AUGUSTA — Senate President Troy Jackson, D-Allagash, has filed a bill request to protect Maine wood hauling jobs and penalize forest landowners, who knowingly break the law by giving Maine wood hauling jobs to Canadians.
LR 3908, “An Act Regarding the Transportation of Products in the Forest Products Industry” would take away tax incentives for forest landowners that engage in this illegal practice, known as cabotage. Although it’s against the law, the lack of enforcement has led to the widespread use of this practice in the forest products industry.
“I’m sick and tired of powerful people getting away with breaking the rules at the expense of hardworking Mainers. Cabotage in the Maine woods is just another example,” said President Jackson. “This bill is about putting an end to a practice where landowners take jobs away from taxpaying Maine residents and give them to Canadians. The Canadian government looks out for their workers, as they should. Maine workers deserve the same protection.”
Under current law, Canadian trucking companies are allowed to bring goods into the U.S. and bring goods back to their country of residence. However, the law explicitly states that Canadian trucking companies cannot transfer goods from one location in Maine to another, taking jobs away from Maine residents. Unfortunately, Canadian trucking companies will enter the state to either pick up goods or make deliveries between the two countries, but along the way, these companies will pick up and deliver goods within the state.
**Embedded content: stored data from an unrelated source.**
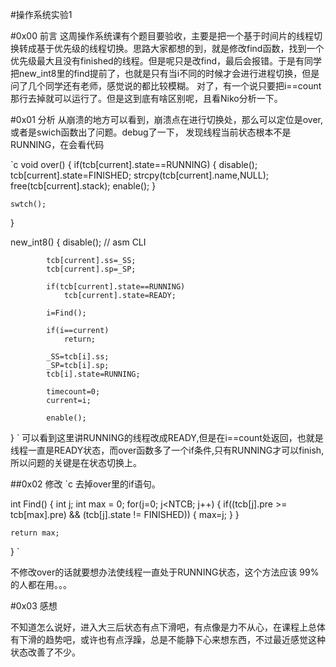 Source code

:#操作系统实验1

#0x00 前言
这周操作系统课有个题目要验收，主要是把一个基于时间片的线程切换转成基于优先级的线程切换。思路大家都想的到，就是修改find函数，找到一个优先级最大且没有finished的线程。但是呢只是改find，最后会报错。于是有同学把new_int8里的find提前了，也就是只有当i不同的时候才会进行进程切换，但是问了几个同学还有老师，感觉说的都比较模糊。
对了，有一个说只要把i==count那行去掉就可以运行了。但是这到底有啥区别呢，且看Niko分析一下。

#0x01 分析
从崩溃的地方可以看到，崩溃点在进行切换处，那么可以定位是over,或者是swich函数出了问题。debug了一下， 发现线程当前状态根本不是RUNNING，在会看代码

`c
void over()
{
	if(tcb[current].state==RUNNING)
	{
		disable();
		tcb[current].state=FINISHED;
		strcpy(tcb[current].name,NULL);
		free(tcb[current].stack);
		enable();
	}

	swtch();
}

new_int8()
{
			disable();
//			asm CLI

			tcb[current].ss=_SS;
			tcb[current].sp=_SP;

			if(tcb[current].state==RUNNING)
				tcb[current].state=READY;

			i=Find();

			if(i==current)
				return;

			_SS=tcb[i].ss;
			_SP=tcb[i].sp;
			tcb[i].state=RUNNING;

			timecount=0;
			current=i;

			enable();
}
`
可以看到这里讲RUNNING的线程改成READY,但是在i==count处返回，也就是线程一直是READY状态，而over函数多了一个if条件,只有RUNNING才可以finish,所以问题的关键是在状态切换上。

##0x02 修改
`c
	去掉over里的if语句。

int Find()
{
	int j;
	int max = 0;
	for(j=0; j<NTCB; j++)
	{
		if((tcb[j].pre >= tcb[max].pre) && (tcb[j].state != FINISHED))
		{
				max=j;
		}
	}

	return max;
}
`

不修改over的话就要想办法使线程一直处于RUNNING状态，这个方法应该 99%的人都在用。。。

#0x03 感想

不知道怎么说好，进入大三后状态有点下滑吧，有点像是力不从心，在课程上总体有下滑的趋势吧，或许也有点浮躁，总是不能静下心来想东西，不过最近感觉这种状态改善了不少。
This is cabotage and is clearly against the law.
“If forest landowners are going to break the rules and cheat Maine taxpayers, then they don’t deserve to get tax incentives subsidized by the hardworking residents of this state,” said President Jackson.
Much like in the woods, the use of Canadian truckers to deliver goods within the state takes jobs away from Maine residents and depresses wages. Canadian labor is significantly cheaper due to the exchange rate and the Canadian National Health Care System.
Bill requests submitted for consideration during the Second Regular Session must be approved by a majority of the 10-member Legislative Council. The Council is comprised of legislative leadership in both the Senate and the House. Legislative Council is scheduled to meet on Wednesday, Oct. 23 to vote on bill requests.